No, do something constructive -- something, moreover, that RahmObama will clearly understand. Give Obama a primary.
That's what they do in Cook County, Ill., where Barack, Rahm and I come from. In Chicago, when you betray the boss, or, though it is less often a priority, you betray the people, suddenly your safe seat on the Chicago City Council, in the Illinois Legislature or in the U.S. House or Senate, isn't so safe anymore. Seemingly out of nowhere comes a well-financed, reasonably articulate opponent from your own party with lots of ammunition to attack your lousy record.
If you feel betrayed by Obama's expansion of the war in Afghanistan and mercenary forces in Iraq; by seeing him kowtow to Wall Street and Goldman Sachs CEO Lloyd Blankfein; by his plan to donate 30 million taxpayer-subsidized policies to the health-insurance business, and you wonder why Guantanamo and NAFTA are still open for business, then it's not too early to start thinking about 2012 and who might run against the incumbent now stationed in the White House.
Granted, this is not an easy task for an ordinary citizen. Most primary challenges are orchestrated by party bosses, not outraged Tea Party types, to punish disobedient and obstreperous underlings. Obama himself was the instrument of one such reprisal when he challenged incumbent U.S. Rep. Bobby Rush in the 2000 Democratic primary. The Washington Post's David Ignatius reported that Obama was "prodded by the Daley Machine" into running, "which led him into his only big political blunder," since Rush beat him badly. Ignatius is only half right: Obama was, in fact, proving his value to the machine by helping to punish Rush for conducting a primary challenge for mayor in 1999 against the incumbent, Richard M. Daley. By running at all -- while knowing that he would probably lose -- Obama earned the gratitude of the machine and boosted his career. And he effectively delivered Daley's warning to Rush: Don't ever try that again.

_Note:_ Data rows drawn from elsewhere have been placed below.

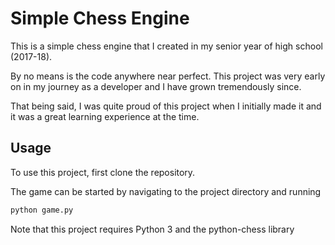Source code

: # Simple Chess Engine

This is a simple chess engine that I created in my senior year of high school (2017-18).

By no means is the code anywhere near perfect. This project was very early on in my journey as a developer and I have grown tremendously since.

That being said, I was quite proud of this project when I initially made it and it was a great learning experience at the time.

## Usage

To use this project, first clone the repository.

The game can be started by navigating to the project directory and running

```python
python game.py
```

Note that this project requires Python 3 and the python-chess library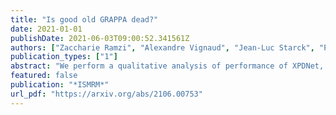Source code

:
 ```yaml
---
title: "Is good old GRAPPA dead?"
date: 2021-01-01
publishDate: 2021-06-03T09:00:52.341561Z
authors: ["Zaccharie Ramzi", "Alexandre Vignaud", "Jean-Luc Starck", "Philippe Ciuciu"]
publication_types: ["1"]
abstract: "We perform a qualitative analysis of performance of XPDNet, a state-of-the-art deep learning approach for MRI reconstruction, compared to GRAPPA, a classical approach. We do this in multiple settings, in particular testing the robustness of the XPDNet to unseen settings, and show that the XPDNet can to some degree generalize well. 2 Main findings XPDNet, a state-of-the-art deep learning approach for MRI reconstruction, can generalize well when compared to GRAPPA on unseen settings."
featured: false
publication: "*ISMRM*"
url_pdf: "https://arxiv.org/abs/2106.00753"
---
```


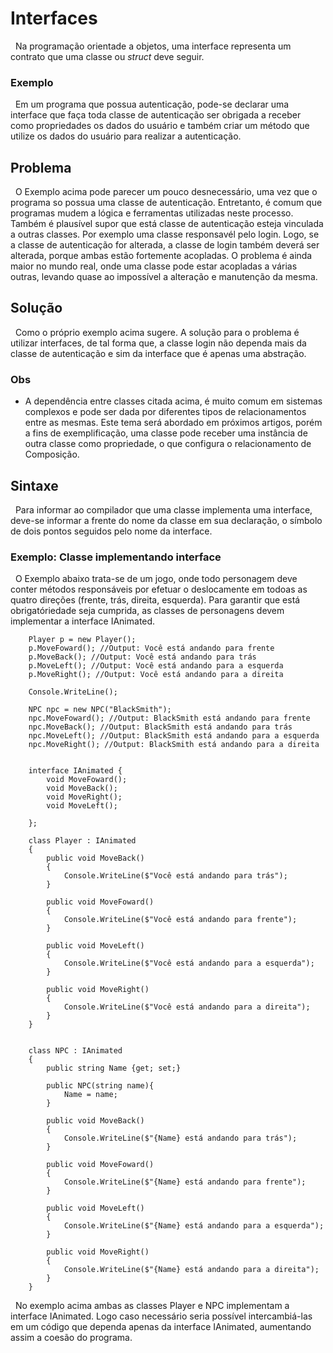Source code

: # Interfaces

&nbsp; Na programação orientade a objetos, uma interface representa um contrato que uma classe ou <i> struct </i> deve seguir.

### Exemplo

&nbsp; Em um programa que possua autenticação, pode-se declarar uma interface que faça toda classe de autenticação ser obrigada a receber como propriedades os dados do usuário e também criar um método que utilize os dados do usuário para realizar a autenticação. <br>

## Problema

&nbsp; O Exemplo acima pode parecer um pouco desnecessário, uma vez que o programa so possua uma classe de autenticação. Entretanto, é comum que programas mudem a lógica e ferramentas utilizadas neste processo. Também é plausível supor que está classe de autenticação esteja vinculada a outras classes. Por exemplo uma classe responsavél pelo login. Logo, se a classe de autenticação for alterada, a classe de login também deverá ser alterada, porque ambas estão fortemente acopladas. O problema é ainda maior no mundo real, onde uma classe pode estar acopladas a várias outras, levando quase ao impossível a alteração e manutenção da mesma.

## Solução

&nbsp; Como o próprio exemplo acima sugere. A solução para o problema é utilizar interfaces, de tal forma que, a classe login não dependa mais da classe de autenticação e sim da interface que é apenas uma abstração. 

### Obs

- A dependência entre classes citada acima, é muito comum em sistemas complexos e pode ser dada por diferentes tipos de relacionamentos entre as mesmas. Este tema será abordado em próximos artigos, porém a fins de exemplificação, uma classe pode receber uma instância de outra classe como propriedade, o que configura o relacionamento de Composição. 

## Sintaxe

&nbsp; Para informar ao compilador que uma classe implementa uma interface, deve-se informar a frente do nome da classe em sua declaração, o símbolo de dois pontos seguidos pelo nome da interface.

### Exemplo: Classe implementando interface

&nbsp; O Exemplo abaixo trata-se de um jogo, onde todo personagem deve conter métodos responsáveis por efetuar o deslocamente em todoas as quatro direções (frente, trás, direita, esquerda). Para garantir que está obrigatóriedade seja cumprida, as classes de personagens devem implementar a interface IAnimated.

```
    Player p = new Player();
    p.MoveFoward(); //Output: Você está andando para frente
    p.MoveBack(); //Output: Você está andando para trás
    p.MoveLeft(); //Output: Você está andando para a esquerda
    p.MoveRight(); //Output: Você está andando para a direita

    Console.WriteLine(); 

    NPC npc = new NPC("BlackSmith");
    npc.MoveFoward(); //Output: BlackSmith está andando para frente
    npc.MoveBack(); //Output: BlackSmith está andando para trás
    npc.MoveLeft(); //Output: BlackSmith está andando para a esquerda
    npc.MoveRight(); //Output: BlackSmith está andando para a direita


    interface IAnimated {
        void MoveFoward();
        void MoveBack();
        void MoveRight();
        void MoveLeft();
        
    };

    class Player : IAnimated
    {
        public void MoveBack()
        {
            Console.WriteLine($"Você está andando para trás");
        }

        public void MoveFoward()
        {
            Console.WriteLine($"Você está andando para frente");
        }

        public void MoveLeft()
        {
            Console.WriteLine($"Você está andando para a esquerda");
        }

        public void MoveRight()
        {
            Console.WriteLine($"Você está andando para a direita");
        }
    }


    class NPC : IAnimated
    {
        public string Name {get; set;}

        public NPC(string name){
            Name = name;
        }

        public void MoveBack()
        {
            Console.WriteLine($"{Name} está andando para trás");
        }

        public void MoveFoward()
        {
            Console.WriteLine($"{Name} está andando para frente");
        }

        public void MoveLeft()
        {
            Console.WriteLine($"{Name} está andando para a esquerda");
        }

        public void MoveRight()
        {
            Console.WriteLine($"{Name} está andando para a direita");
        }
    }

```

&nbsp; No exemplo acima ambas as classes Player e NPC implementam a interface IAnimated. Logo caso necessário seria possível intercambiá-las em um código que dependa apenas da interface IAnimated, aumentando assim a coesão do programa.

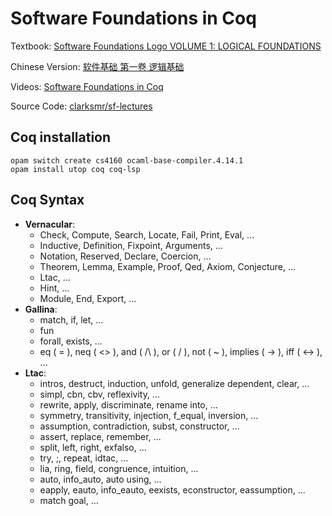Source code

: # Software Foundations in Coq

Textbook: [Software Foundations Logo VOLUME 1: LOGICAL FOUNDATIONS](https://softwarefoundations.cis.upenn.edu/lf-current/toc.html)

Chinese Version: [软件基础 第一卷 逻辑基础](https://coq-zh.github.io/SF-zh/lf-current/toc.html)

Videos: [Software Foundations in Coq](https://www.youtube.com/playlist?list=PLre5AT9JnKShFK9l9HYzkZugkJSsXioFs)

Source Code: [clarksmr/sf-lectures](https://github.com/clarksmr/sf-lectures)

## Coq installation

```
opam switch create cs4160 ocaml-base-compiler.4.14.1
opam install utop coq coq-lsp
```

## Coq Syntax

- **Vernacular**:
  - Check, Compute, Search, Locate, Fail, Print, Eval, ...
  - Inductive, Definition, Fixpoint, Arguments, ...
  - Notation, Reserved, Declare, Coercion, ...
  - Theorem, Lemma, Example, Proof, Qed, Axiom, Conjecture, ...
  - Ltac, ...
  - Hint, ...
  <!-- - False, True, I, ... -->
  - Module, End, Export, ...
- **Gallina**:
  - match, if, let, ...
  - fun
  - forall, exists, ...
  - eq ( = ), neq ( <> ), 
    and ( /\ ), or ( \/ ), not ( ~ ), 
    implies ( -> ), iff ( <-> ), ...
- **Ltac**:
  - intros, destruct, induction, unfold, generalize dependent, clear, ...
  - simpl, cbn, cbv, reflexivity, ...
  - rewrite, apply, discriminate, rename into, ...
  - symmetry, transitivity, injection, f_equal, inversion, ...
  - assumption, contradiction, subst, constructor, ...
  - assert, replace, remember, ...
  - split, left, right, exfalso, ...
  - try, ;, repeat, idtac, ...
  - lia, ring, field, congruence, intuition, ...
  - auto, info_auto, auto using, ...
  - eapply, eauto, info_eauto, eexists, econstructor, eassumption, ...
  - match goal, ...
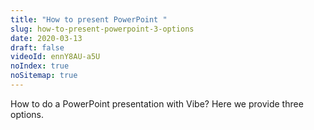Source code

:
 ```yaml
---
title: "How to present PowerPoint "
slug: how-to-present-powerpoint-3-options
date: 2020-03-13
draft: false
videoId: ennY8AU-a5U
noIndex: true
noSitemap: true
---
```




How to do a PowerPoint presentation with Vibe? Here we provide three options.
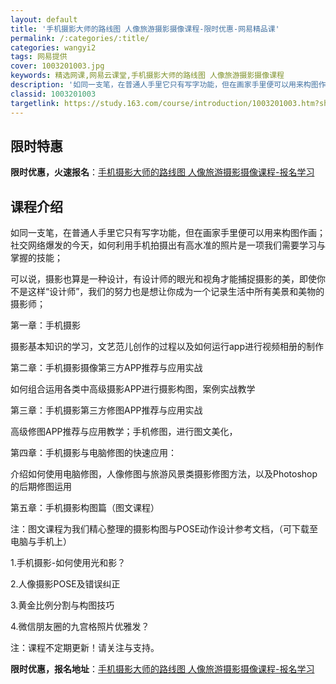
```yaml
---
layout: default
title: '手机摄影大师的路线图 人像旅游摄影摄像课程-限时优惠-网易精品课'
permalink: /:categories/:title/
categories: wangyi2
tags: 网易提供
cover: 1003201003.jpg
keywords: 精选网课,网易云课堂,手机摄影大师的路线图 人像旅游摄影摄像课程
description: '如同一支笔，在普通人手里它只有写字功能，但在画家手里便可以用来构图作画；社交网络爆发的今天，如何利用手机拍摄出有高水准的'
classid: 1003201003
targetlink: https://study.163.com/course/introduction/1003201003.htm?share=1&shareId=1025206652&utm_campaign=share&utm_medium=iphoneShare&utm_source=&utm_u=1025206652
---
```


## 限时特惠

**限时优惠，火速报名**：[手机摄影大师的路线图 人像旅游摄影摄像课程-报名学习](https://study.163.com/course/introduction/1003201003.htm?share=1&shareId=1025206652&utm_campaign=share&utm_medium=iphoneShare&utm_source=&utm_u=1025206652)

## 课程介绍

如同一支笔，在普通人手里它只有写字功能，但在画家手里便可以用来构图作画；社交网络爆发的今天，如何利用手机拍摄出有高水准的照片是一项我们需要学习与掌握的技能；

可以说，摄影也算是一种设计，有设计师的眼光和视角才能捕捉摄影的美，即使你不是这样“设计师”，我们的努力也是想让你成为一个记录生活中所有美景和美物的摄影师；



第一章：手机摄影

摄影基本知识的学习，文艺范儿创作的过程以及如何运行app进行视频相册的制作

第二章：手机摄影摄像第三方APP推荐与应用实战

如何组合运用各类中高级摄影APP进行摄影构图，案例实战教学

第三章：手机摄影第三方修图APP推荐与应用实战

高级修图APP推荐与应用教学；手机修图，进行图文美化，

第四章：手机摄影与电脑修图的快速应用：

介绍如何使用电脑修图，人像修图与旅游风景类摄影修图方法，以及Photoshop的后期修图运用

第五章：手机摄影构图篇（图文课程）

注：图文课程为我们精心整理的摄影构图与POSE动作设计参考文档，（可下载至电脑与手机上）

1.手机摄影-如何使用光和影？

2.人像摄影POSE及错误纠正

3.黄金比例分割与构图技巧

4.微信朋友圈的九宫格照片优雅发？

注：课程不定期更新！请关注与支持。

**限时优惠，报名地址**：[手机摄影大师的路线图 人像旅游摄影摄像课程-报名学习](https://study.163.com/course/introduction/1003201003.htm?share=1&shareId=1025206652&utm_campaign=share&utm_medium=iphoneShare&utm_source=&utm_u=1025206652)

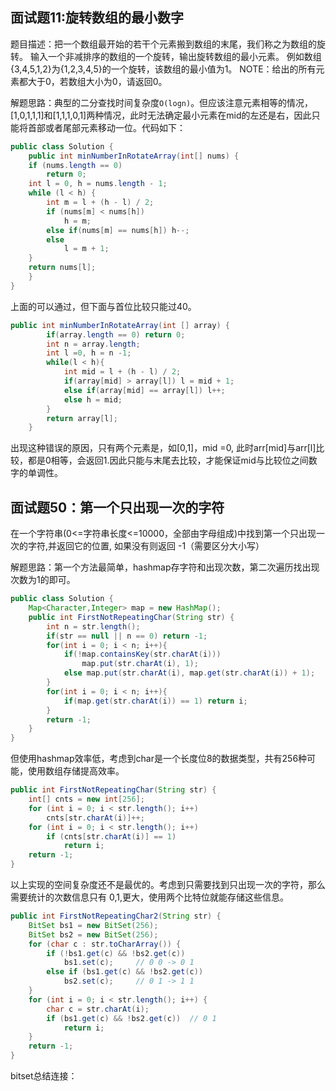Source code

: ## 面试题11:旋转数组的最小数字

 题目描述：把一个数组最开始的若干个元素搬到数组的末尾，我们称之为数组的旋转。  输入一个非减排序的数组的一个旋转，输出旋转数组的最小元素。 例如数组{3,4,5,1,2}为{1,2,3,4,5}的一个旋转，该数组的最小值为1。  NOTE：给出的所有元素都大于0，若数组大小为0，请返回0。

解题思路：典型的二分查找时间复杂度`O(logn)`。但应该注意元素相等的情况，[1,0,1,1,1]和[1,1,1,0,1]两种情况，此时无法确定最小元素在mid的左还是右，因此只能将首部或者尾部元素移动一位。代码如下：

```java
public class Solution {
    public int minNumberInRotateArray(int[] nums) {
    if (nums.length == 0)
        return 0;
    int l = 0, h = nums.length - 1;
    while (l < h) {
        int m = l + (h - l) / 2;
        if (nums[m] < nums[h])
            h = m;
        else if(nums[m] == nums[h]) h--;
        else
            l = m + 1;
    }
    return nums[l];
	}
}
```

上面的可以通过，但下面与首位比较只能过40。

```java
public int minNumberInRotateArray(int [] array) {
        if(array.length == 0) return 0;
        int n = array.length;
        int l =0, h = n -1;
        while(l < h){
            int mid = l + (h - l) / 2;
            if(array[mid] > array[l]) l = mid + 1;
            else if(array[mid] == array[l]) l++;
            else h = mid;
        }
        return array[l];
    }
```

出现这种错误的原因，只有两个元素是，如[0,1]，mid =0, 此时arr[mid]与arr[l]比较，都是0相等，会返回1.因此只能与末尾去比较，才能保证mid与比较位之间数字的单调性。

## 面试题50：第一个只出现一次的字符

在一个字符串(0<=字符串长度<=10000，全部由字母组成)中找到第一个只出现一次的字符,并返回它的位置, 如果没有则返回 -1（需要区分大小写）

解题思路：第一个方法最简单，hashmap存字符和出现次数，第二次遍历找出现次数为1的即可。

```java
public class Solution {
    Map<Character,Integer> map = new HashMap();
    public int FirstNotRepeatingChar(String str) {
        int n = str.length();
        if(str == null || n == 0) return -1;
        for(int i = 0; i < n; i++){
            if(!map.containsKey(str.charAt(i))) 
                map.put(str.charAt(i), 1);
            else map.put(str.charAt(i), map.get(str.charAt(i)) + 1);
        }
        for(int i = 0; i < n; i++){
            if(map.get(str.charAt(i)) == 1) return i;
        }
        return -1;
    }
}
```

但使用hashmap效率低，考虑到char是一个长度位8的数据类型，共有256种可能，使用数组存储提高效率。

```java
public int FirstNotRepeatingChar(String str) {
    int[] cnts = new int[256];
    for (int i = 0; i < str.length(); i++)
        cnts[str.charAt(i)]++;
    for (int i = 0; i < str.length(); i++)
        if (cnts[str.charAt(i)] == 1)
            return i;
    return -1;
}
```

以上实现的空间复杂度还不是最优的。考虑到只需要找到只出现一次的字符，那么需要统计的次数信息只有 0,1,更大，使用两个比特位就能存储这些信息。

```java
public int FirstNotRepeatingChar2(String str) {
    BitSet bs1 = new BitSet(256);
    BitSet bs2 = new BitSet(256);
    for (char c : str.toCharArray()) {
        if (!bs1.get(c) && !bs2.get(c))
            bs1.set(c);     // 0 0 -> 0 1
        else if (bs1.get(c) && !bs2.get(c))
            bs2.set(c);     // 0 1 -> 1 1
    }
    for (int i = 0; i < str.length(); i++) {
        char c = str.charAt(i);
        if (bs1.get(c) && !bs2.get(c))  // 0 1
            return i;
    }
    return -1;
}
```

bitset总结连接：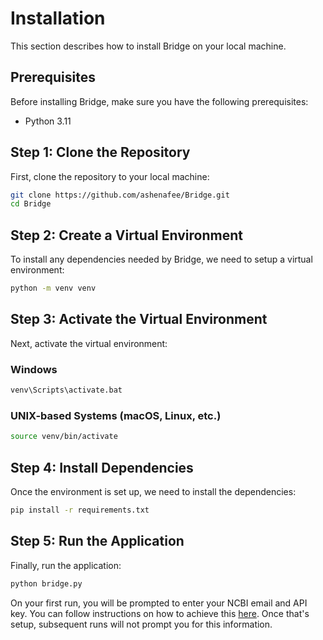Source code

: # Installation

This section describes how to install Bridge on your local machine.

## Prerequisites

Before installing Bridge, make sure you have the following prerequisites:

- Python 3.11

## Step 1: Clone the Repository

First, clone the repository to your local machine:

```sh
git clone https://github.com/ashenafee/Bridge.git
cd Bridge
```

## Step 2: Create a Virtual Environment

To install any dependencies needed by Bridge, we need to setup a virtual environment:

```sh
python -m venv venv
```

## Step 3: Activate the Virtual Environment

Next, activate the virtual environment:

### Windows
```sh
venv\Scripts\activate.bat
```

### UNIX-based Systems (macOS, Linux, etc.)
```sh
source venv/bin/activate
```

## Step 4: Install Dependencies

Once the environment is set up, we need to install the dependencies:

```sh
pip install -r requirements.txt
```

## Step 5: Run the Application

Finally, run the application:

```sh
python bridge.py
```

On your first run, you will be prompted to enter your NCBI email and API key. You can follow instructions on how to achieve this [here](https://ncbiinsights.ncbi.nlm.nih.gov/2017/11/02/new-api-keys-for-the-e-utilities/). Once that's setup, subsequent runs will not prompt you for this information.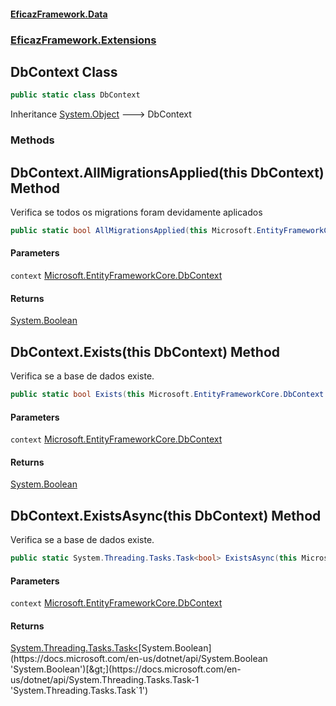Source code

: #### [EficazFramework.Data](EficazFrameworkData.md 'EficazFramework Data')
### [EficazFramework.Extensions](EficazFrameworkData.md#EficazFramework.Extensions 'EficazFramework.Extensions')

## DbContext Class

```csharp
public static class DbContext
```

Inheritance [System.Object](https://docs.microsoft.com/en-us/dotnet/api/System.Object 'System.Object') &#129106; DbContext
### Methods

<a name='EficazFramework.Extensions.DbContext.AllMigrationsApplied(thisMicrosoft.EntityFrameworkCore.DbContext)'></a>

## DbContext.AllMigrationsApplied(this DbContext) Method

Verifica se todos os migrations foram devidamente aplicados

```csharp
public static bool AllMigrationsApplied(this Microsoft.EntityFrameworkCore.DbContext context);
```
#### Parameters

<a name='EficazFramework.Extensions.DbContext.AllMigrationsApplied(thisMicrosoft.EntityFrameworkCore.DbContext).context'></a>

`context` [Microsoft.EntityFrameworkCore.DbContext](https://docs.microsoft.com/en-us/dotnet/api/Microsoft.EntityFrameworkCore.DbContext 'Microsoft.EntityFrameworkCore.DbContext')

#### Returns
[System.Boolean](https://docs.microsoft.com/en-us/dotnet/api/System.Boolean 'System.Boolean')

<a name='EficazFramework.Extensions.DbContext.Exists(thisMicrosoft.EntityFrameworkCore.DbContext)'></a>

## DbContext.Exists(this DbContext) Method

Verifica se a base de dados existe.

```csharp
public static bool Exists(this Microsoft.EntityFrameworkCore.DbContext context);
```
#### Parameters

<a name='EficazFramework.Extensions.DbContext.Exists(thisMicrosoft.EntityFrameworkCore.DbContext).context'></a>

`context` [Microsoft.EntityFrameworkCore.DbContext](https://docs.microsoft.com/en-us/dotnet/api/Microsoft.EntityFrameworkCore.DbContext 'Microsoft.EntityFrameworkCore.DbContext')

#### Returns
[System.Boolean](https://docs.microsoft.com/en-us/dotnet/api/System.Boolean 'System.Boolean')

<a name='EficazFramework.Extensions.DbContext.ExistsAsync(thisMicrosoft.EntityFrameworkCore.DbContext)'></a>

## DbContext.ExistsAsync(this DbContext) Method

Verifica se a base de dados existe.

```csharp
public static System.Threading.Tasks.Task<bool> ExistsAsync(this Microsoft.EntityFrameworkCore.DbContext context);
```
#### Parameters

<a name='EficazFramework.Extensions.DbContext.ExistsAsync(thisMicrosoft.EntityFrameworkCore.DbContext).context'></a>

`context` [Microsoft.EntityFrameworkCore.DbContext](https://docs.microsoft.com/en-us/dotnet/api/Microsoft.EntityFrameworkCore.DbContext 'Microsoft.EntityFrameworkCore.DbContext')

#### Returns
[System.Threading.Tasks.Task&lt;](https://docs.microsoft.com/en-us/dotnet/api/System.Threading.Tasks.Task-1 'System.Threading.Tasks.Task`1')[System.Boolean](https://docs.microsoft.com/en-us/dotnet/api/System.Boolean 'System.Boolean')[&gt;](https://docs.microsoft.com/en-us/dotnet/api/System.Threading.Tasks.Task-1 'System.Threading.Tasks.Task`1')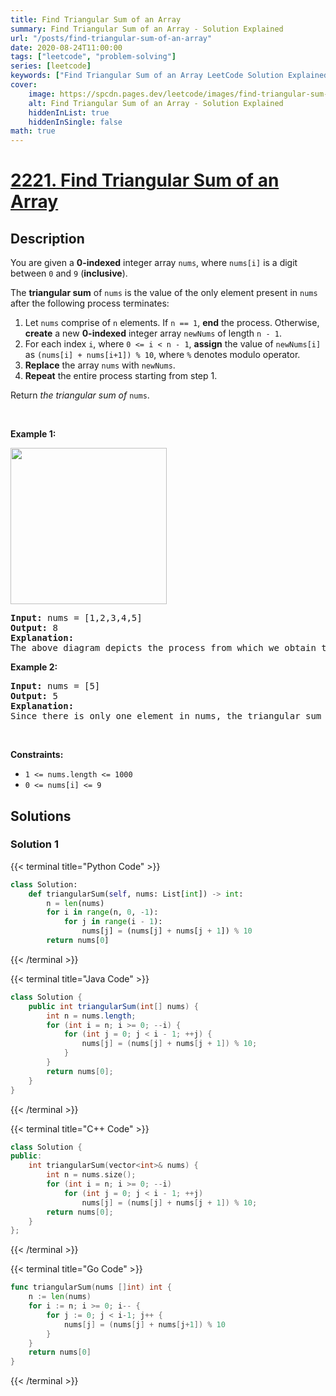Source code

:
 ```yaml
---
title: Find Triangular Sum of an Array
summary: Find Triangular Sum of an Array - Solution Explained
url: "/posts/find-triangular-sum-of-an-array"
date: 2020-08-24T11:00:00
tags: ["leetcode", "problem-solving"]
series: [leetcode]
keywords: ["Find Triangular Sum of an Array LeetCode Solution Explained in all languages", "2221", "leetcode question 2221", "Find Triangular Sum of an Array", "LeetCode", "leetcode solution in Python3 C++ Java Go PHP Ruby Swift TypeScript Rust C# JavaScript C", "GeeksforGeeks", "InterviewBit", "Coding Ninjas", "HackerRank", "HackerEarth", "CodeChef", "TopCoder", "AlgoExpert", "freeCodeCamp", "Codeforces", "GitHub", "AtCoder", "Samir Paul"]
cover:
    image: https://spcdn.pages.dev/leetcode/images/find-triangular-sum-of-an-array.webp
    alt: Find Triangular Sum of an Array - Solution Explained
    hiddenInList: true
    hiddenInSingle: false
math: true
---
```



# [2221. Find Triangular Sum of an Array](https://leetcode.com/problems/find-triangular-sum-of-an-array)


## Description

<p>You are given a <strong>0-indexed</strong> integer array <code>nums</code>, where <code>nums[i]</code> is a digit between <code>0</code> and <code>9</code> (<strong>inclusive</strong>).</p>

<p>The <strong>triangular sum</strong> of <code>nums</code> is the value of the only element present in <code>nums</code> after the following process terminates:</p>

<ol>
	<li>Let <code>nums</code> comprise of <code>n</code> elements. If <code>n == 1</code>, <strong>end</strong> the process. Otherwise, <strong>create</strong> a new <strong>0-indexed</strong> integer array <code>newNums</code> of length <code>n - 1</code>.</li>
	<li>For each index <code>i</code>, where <code>0 &lt;= i &lt;&nbsp;n - 1</code>, <strong>assign</strong> the value of <code>newNums[i]</code> as <code>(nums[i] + nums[i+1]) % 10</code>, where <code>%</code> denotes modulo operator.</li>
	<li><strong>Replace</strong> the array <code>nums</code> with <code>newNums</code>.</li>
	<li><strong>Repeat</strong> the entire process starting from step 1.</li>
</ol>

<p>Return <em>the triangular sum of</em> <code>nums</code>.</p>

<p>&nbsp;</p>
<p><strong class="example">Example 1:</strong></p>
<img alt="" src="https://spcdn.pages.dev/leetcode/problems/2221.Find%20Triangular%20Sum%20of%20an%20Array/images/ex1drawio.png" style="width: 250px; height: 250px;" />
<pre>
<strong>Input:</strong> nums = [1,2,3,4,5]
<strong>Output:</strong> 8
<strong>Explanation:</strong>
The above diagram depicts the process from which we obtain the triangular sum of the array.</pre>

<p><strong class="example">Example 2:</strong></p>

<pre>
<strong>Input:</strong> nums = [5]
<strong>Output:</strong> 5
<strong>Explanation:</strong>
Since there is only one element in nums, the triangular sum is the value of that element itself.</pre>

<p>&nbsp;</p>
<p><strong>Constraints:</strong></p>

<ul>
	<li><code>1 &lt;= nums.length &lt;= 1000</code></li>
	<li><code>0 &lt;= nums[i] &lt;= 9</code></li>
</ul>

## Solutions

### Solution 1

<!-- tabs:start -->

{{< terminal title="Python Code" >}}
```python
class Solution:
    def triangularSum(self, nums: List[int]) -> int:
        n = len(nums)
        for i in range(n, 0, -1):
            for j in range(i - 1):
                nums[j] = (nums[j] + nums[j + 1]) % 10
        return nums[0]
```
{{< /terminal >}}

{{< terminal title="Java Code" >}}
```java
class Solution {
    public int triangularSum(int[] nums) {
        int n = nums.length;
        for (int i = n; i >= 0; --i) {
            for (int j = 0; j < i - 1; ++j) {
                nums[j] = (nums[j] + nums[j + 1]) % 10;
            }
        }
        return nums[0];
    }
}
```
{{< /terminal >}}

{{< terminal title="C++ Code" >}}
```cpp
class Solution {
public:
    int triangularSum(vector<int>& nums) {
        int n = nums.size();
        for (int i = n; i >= 0; --i)
            for (int j = 0; j < i - 1; ++j)
                nums[j] = (nums[j] + nums[j + 1]) % 10;
        return nums[0];
    }
};
```
{{< /terminal >}}

{{< terminal title="Go Code" >}}
```go
func triangularSum(nums []int) int {
	n := len(nums)
	for i := n; i >= 0; i-- {
		for j := 0; j < i-1; j++ {
			nums[j] = (nums[j] + nums[j+1]) % 10
		}
	}
	return nums[0]
}
```
{{< /terminal >}}

<!-- tabs:end -->

<!-- end -->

But primary challenges can have nobler purposes. For my generation, the greatest was Eugene McCarthy's 1968 New Hampshire run against President Lyndon Johnson -- mainly to protest the war in Vietnam -- which heavily influenced Johnson's decision not to run for re-election. Technically, McCarthy lost: He got 42 percent of the popular vote against 49 percent for the president's still unofficial write-in candidacy. However, that was enough to force a genuine national debate on the war and Johnson's decision not to run again. Similar to Obama's primary challenge to Rush, McCarthy won by losing, although he didn't get the nomination.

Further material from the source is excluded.